WHAT TO DO >> Once you find the line containing "## Timeline" in the data below, copy it and each following line exactly, up to and including the line containing "13/02/23 | 03/03/23", and nothing else.

Document images with source code:

......

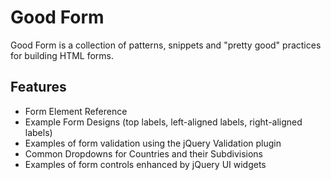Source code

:# Good Form

Good Form is a collection of patterns, snippets and "pretty good" practices for building HTML forms.


## Features

* Form Element Reference
* Example Form Designs (top labels, left-aligned labels, right-aligned labels)
* Examples of form validation using the jQuery Validation plugin
* Common Dropdowns for Countries and their Subdivisions
* Examples of form controls enhanced by jQuery UI widgets



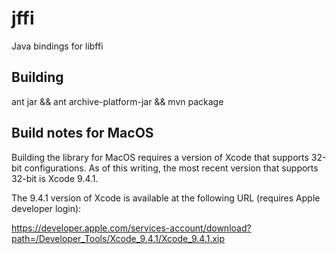 # jffi

Java bindings for libffi

## Building

ant jar && ant archive-platform-jar && mvn package

## Build notes for MacOS

Building the library for MacOS requires a version of Xcode that supports 32-bit configurations. As of this writing,
the most recent version that supports 32-bit is Xcode 9.4.1.

The 9.4.1 version of Xcode is available at the following URL (requires Apple developer login):

https://developer.apple.com/services-account/download?path=/Developer_Tools/Xcode_9.4.1/Xcode_9.4.1.xip
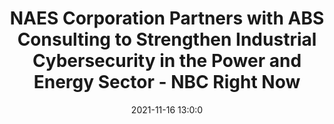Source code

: ---
"title": "NAES Corporation Partners with ABS Consulting to Strengthen Industrial Cybersecurity in the Power and Energy Sector - NBC Right Now"
"date": "2021-11-16 13:0:0"
"feed_name": "GOOGLENEWSINDUSTRIAL"
"feed_website": "https://news.google.com/search?q=industrial%2Bincident&hl=en-US&gl=US&ceid=US:en"
"feed_rss": "https://news.google.com/rss/search?q=industrial%2Bincident&hl=en-US&gl=US&ceid=US:en"
"link": "https://www.nbcrightnow.com/news/state/naes-corporation-partners-with-abs-consulting-to-strengthen-industrial-cybersecurity-in-the-power-and-energy/article_fb9cfd36-bf9f-51d3-a33f-bc56f01f637a.html"
"source": "{'href': 'https://www.nbcrightnow.com', 'title': 'NBC Right Now'}"
"file": "_posts/2021-1-1-60b4913bc9aa29d7b0c4b5238885a04e7dc0d80d.md"
"accident": "0"
"drilling": "0"
"dead": "0"
"injured": "0"
"arrested": "0"
"place": "unknown place"
"where": "unknown site"
"causes": "unknown"
"place_uri": "unknown place"
---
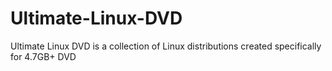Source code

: # Ultimate-Linux-DVD
Ultimate Linux DVD is a collection of Linux distributions created specifically for 4.7GB+ DVD
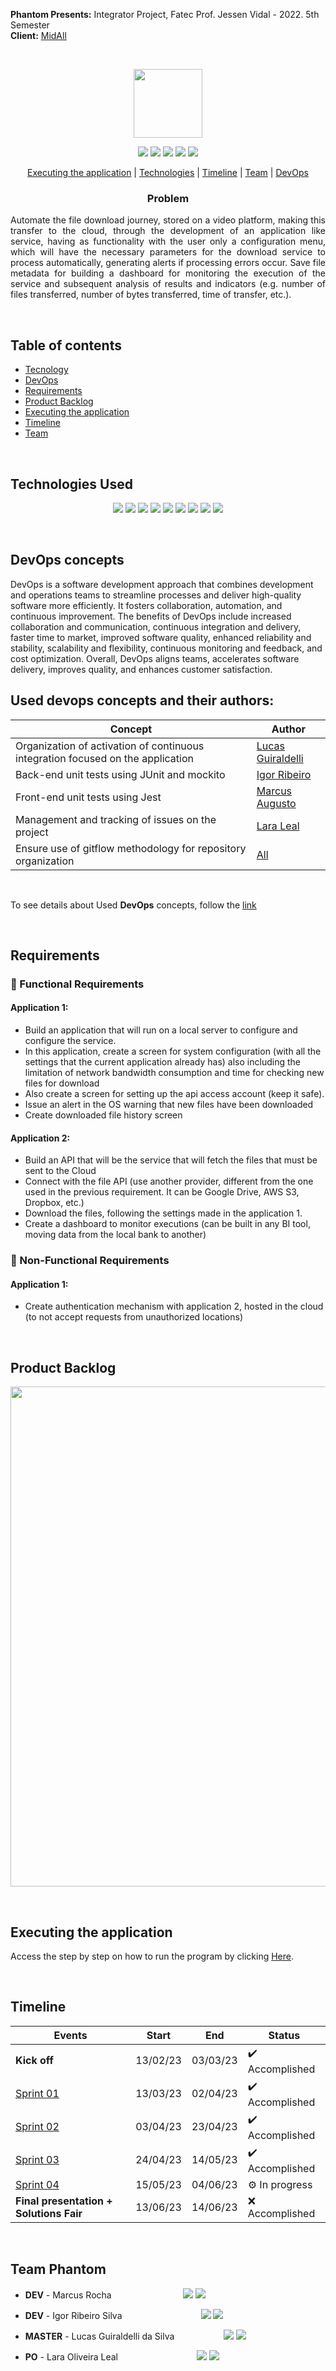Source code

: **Phantom Presents:** Integrator Project, Fatec Prof. Jessen Vidal - 2022. 5th Semester <br>
**Client:** <a href="https://www.midall.com.br//">MidAll</a>

<br><p align="center">
 <a href="https://www.midall.com.br/"><img src="https://user-images.githubusercontent.com/80851038/163725778-498ec2e9-e8eb-45cf-a586-848e5bb1dd97.png" width="110"/></a>
</p>

<p align="center"> 
 <img src="https://img.shields.io/badge/Status%3A-Building-orange"/>
 <a href="https://www.java.com/pt-BR/"><img src="https://img.shields.io/badge/Language%3A-JAVA-red"/></a>
 <a href="https://vuejs.org/"><img src="https://img.shields.io/badge/Language%3A-VUE.js-green"/></a>
 <a href="https://www.midall.com.br/"><img src="https://img.shields.io/badge/Client%3A-MidAll-purple"/></a>
 <a href="http://fatecsjc-prd.azurewebsites.net/"><img src="https://img.shields.io/badge/Institution%3A-Fatec-red"/></a>
</p>

<p align="center">
 <a href="#executing-the-application">Executing the application</a> |  <a href="#technologies-used">Technologies</a> |  <a href="#timeline">Timeline</a> 
 |  <a href="#team-phantom">Team</a> |  <a href="#devops-concepts">DevOps</a> 
</p>

<h3 align="center">Problem</h3>
<p align="justify">
Automate the file download journey, stored on a video platform,
making this transfer to the cloud, through the development of an application like
service, having as functionality with the user only a configuration menu, which will have
the necessary parameters for the download service to process automatically, generating
alerts if processing errors occur. Save file metadata for building
a dashboard for monitoring the execution of the service and subsequent analysis of results and
indicators (e.g. number of files transferred, number of bytes transferred, time of
transfer, etc.).
</p>


<br>

## Table of contents

 - [Tecnology](#technologies-used)
 - [DevOps](#devops-concepts)
 - [Requirements](#requirements)
 - [Product Backlog](#product-backlog)  
 - [Executing the application](#executing-the-application)
 - [Timeline](#timeline)
 - [Team](#team-phantom)

<br>

## Technologies Used
<p align="center">
  <img src="https://img.shields.io/badge/Vue.js-35495E?style=for-the-badge&logo=vuedotjs&logoColor=4FC08D"/>
  <img src="https://img.shields.io/badge/JavaScript-323330?style=for-the-badge&logo=javascript&logoColor=gold"/>
  <img src="https://img.shields.io/badge/HTML5-E34F26?style=for-the-badge&logo=html5&logoColor=white"/>
  <img src="https://img.shields.io/badge/CSS3-1572B6?style=for-the-badge&logo=css3&logoColor=white"/>
  <img src="https://img.shields.io/badge/Sass-CC6699?style=for-the-badge&logo=sass&logoColor=white"/>
  <img src="https://img.shields.io/badge/Java-ED8B00?style=for-the-badge&logo=java&logoColor=white"/>
  <img src="https://img.shields.io/badge/Spring-6DB33F?style=for-the-badge&logo=spring&logoColor=white"/>
  <img src="https://img.shields.io/badge/maven-C71A36?style=for-the-badge&logo=apachemaven&logoColor=white"/>
  <img src="https://img.shields.io/badge/Hibernate-59666C?style=for-the-badge&logo=Hibernate&logoColor=white"/>
</p>
 
<br>

## DevOps concepts

DevOps is a software development approach that combines development and operations teams to streamline processes and deliver high-quality software more efficiently. It fosters collaboration, automation, and continuous improvement. The benefits of DevOps include increased collaboration and communication, continuous integration and delivery, faster time to market, improved software quality, enhanced reliability and stability, scalability and flexibility, continuous monitoring and feedback, and cost optimization. Overall, DevOps aligns teams, accelerates software delivery, improves quality, and enhances customer satisfaction.

Used devops concepts and their authors:
----

| Concept   | Author |
|--------|-----|
| Organization of activation of continuous integration focused on the application   | [Lucas Guiraldelli](https://www.linkedin.com/in/lucasguiraldelli/)  |
| Back-end unit tests using JUnit and mockito | [Igor Ribeiro](https://www.linkedin.com/in/igor-ribeiro-8571a6210/)  |
| Front-end unit tests using Jest  | [Marcus Augusto](https://www.linkedin.com/in/mvarocha/) |
| Management and tracking of issues on the project  | [Lara Leal](https://www.linkedin.com/in/lara-leal-527b7020a/) |
| Ensure use of gitflow methodology for repository organization  | [All](https://github.com/PhatomFatec/)  |

<br>

 To see details about Used **DevOps** concepts, follow the [link](https://github.com/PhatomFatec/Midall-DataTransfer/blob/main/devops.md)
 
<br>

## Requirements

### 📌 Functional Requirements

#### Application 1:

 - Build an application that will run on a local server to configure and configure the service.
 - In this application, create a screen for system configuration (with all the settings that the current application already has) also including the limitation of network bandwidth consumption and time for checking new files for download
 - Also create a screen for setting up the api access account (keep it safe).
 - Issue an alert in the OS warning that new files have been downloaded
 - Create downloaded file history screen

#### Application 2:

 - Build an API that will be the service that will fetch the files that must be sent to the Cloud
 - Connect with the file API (use another provider, different from the one used in the previous requirement. It can be Google Drive, AWS S3, Dropbox, etc.)
 - Download the files, following the settings made in the application 1.
 - Create a dashboard to monitor executions (can be built in any BI tool, moving data from the local bank to another)

### 📌 Non-Functional Requirements

#### Application 1:

- Create authentication mechanism with application 2, hosted in the cloud (to not accept requests from unauthorized locations)

<br>

## Product Backlog

<p align="center"> 
<img src="https://media.discordapp.net/attachments/887890002741170176/1092600909663567962/Group_40.png?width=952&height=562" width="800"/> <br>
</p>
 
<br>

## Executing the application 
Access the step by step on how to run the program by clicking [Here](https://github.com/PhatomFatec/datatransfer-back/blob/main/Readme.md).

<br>

## Timeline

| Events          | Start    | End      | Status |
|-----------------|----------|----------|--------|
| **Kick off**    | 13/02/23 | 03/03/23 |   ✔️ Accomplished      |
| [Sprint 01](https://github.com/PhatomFatec/Midall-DataTransfer/blob/main/Sprints/Sprint01.md)   | 13/03/23 | 02/04/23 |   ✔️ Accomplished       |
| [Sprint 02](https://github.com/PhatomFatec/Midall-DataTransfer/blob/main/Sprints/Sprint02.md)   | 03/04/23 | 23/04/23 |   ✔️ Accomplished        |
| [Sprint 03](https://github.com/PhatomFatec/Midall-DataTransfer/blob/main/Sprints/Sprint03.md)   | 24/04/23 | 14/05/23 |   ✔️ Accomplished     |
| [Sprint 04](https://github.com/PhatomFatec/Midall-DataTransfer/blob/main/Sprints/Sprint04.md)   | 15/05/23 | 04/06/23 |   ⚙ In progress     |
| **Final presentation + Solutions Fair** | 13/06/23 | 14/06/23 |   ❌ Accomplished  |

<br>

## Team Phantom

* **DEV** - Marcus Rocha &nbsp; &nbsp; &nbsp; &nbsp; &nbsp; &nbsp; &nbsp; &nbsp; &nbsp; &nbsp; &nbsp; &nbsp; &nbsp;&nbsp;&nbsp;
[<img src="https://img.shields.io/badge/linkedin-%230077B5.svg?&style=for-the-badge&logo=linkedin&logoColor=white&color=black"/>](https://www.linkedin.com/in/mvarocha/)
[<img src="https://img.shields.io/badge/github%20-%23121011.svg?&style=for-the-badge&logo=github&logoColor=white&color=black"/>](https://github.com/mvarocha)


* **DEV** - Igor Ribeiro Silva &nbsp; &nbsp; &nbsp; &nbsp; &nbsp; &nbsp; &nbsp; &nbsp; &nbsp; &nbsp; &nbsp; &nbsp; &nbsp; &nbsp; &nbsp;&nbsp; 
[<img src="https://img.shields.io/badge/linkedin-%230077B5.svg?&style=for-the-badge&logo=linkedin&logoColor=white&color=black"/>](https://www.linkedin.com/in/igor-ribeiro-8571a6210/)
[<img src="https://img.shields.io/badge/github%20-%23121011.svg?&style=for-the-badge&logo=github&logoColor=white&color=black"/>](https://github.com/IgorRibeiro-S)

* **MASTER** - Lucas Guiraldelli da Silva &nbsp; &nbsp; &nbsp; &nbsp; &nbsp; &nbsp; &nbsp; &nbsp; &nbsp;&nbsp;
[<img src="https://img.shields.io/badge/linkedin-%230077B5.svg?&style=for-the-badge&logo=linkedin&logoColor=white&color=black"/>](https://www.linkedin.com/in/lucasguiraldelli/)
[<img src="https://img.shields.io/badge/github%20-%23121011.svg?&style=for-the-badge&logo=github&logoColor=white&color=black"/>](https://github.com/LucasGuiraldelli)

* **PO** - Lara Oliveira Leal &nbsp; &nbsp; &nbsp; &nbsp; &nbsp; &nbsp; &nbsp; &nbsp; &nbsp; &nbsp; &nbsp; &nbsp; &nbsp; &nbsp; &nbsp;&nbsp;
[<img src="https://img.shields.io/badge/linkedin-%230077B5.svg?&style=for-the-badge&logo=linkedin&logoColor=white&color=black"/>](https://www.linkedin.com/in/lara-leal-527b7020a/)
[<img src="https://img.shields.io/badge/github%20-%23121011.svg?&style=for-the-badge&logo=github&logoColor=white&color=black"/>](https://github.com/lara-leal)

......

PROBLEM SOLUTION >>
## Timeline

| Events          | Start    | End      | Status |
|-----------------|----------|----------|--------|
| **Kick off**    | 13/02/23 | 03/03/23 |   ✔️ Accomplished      |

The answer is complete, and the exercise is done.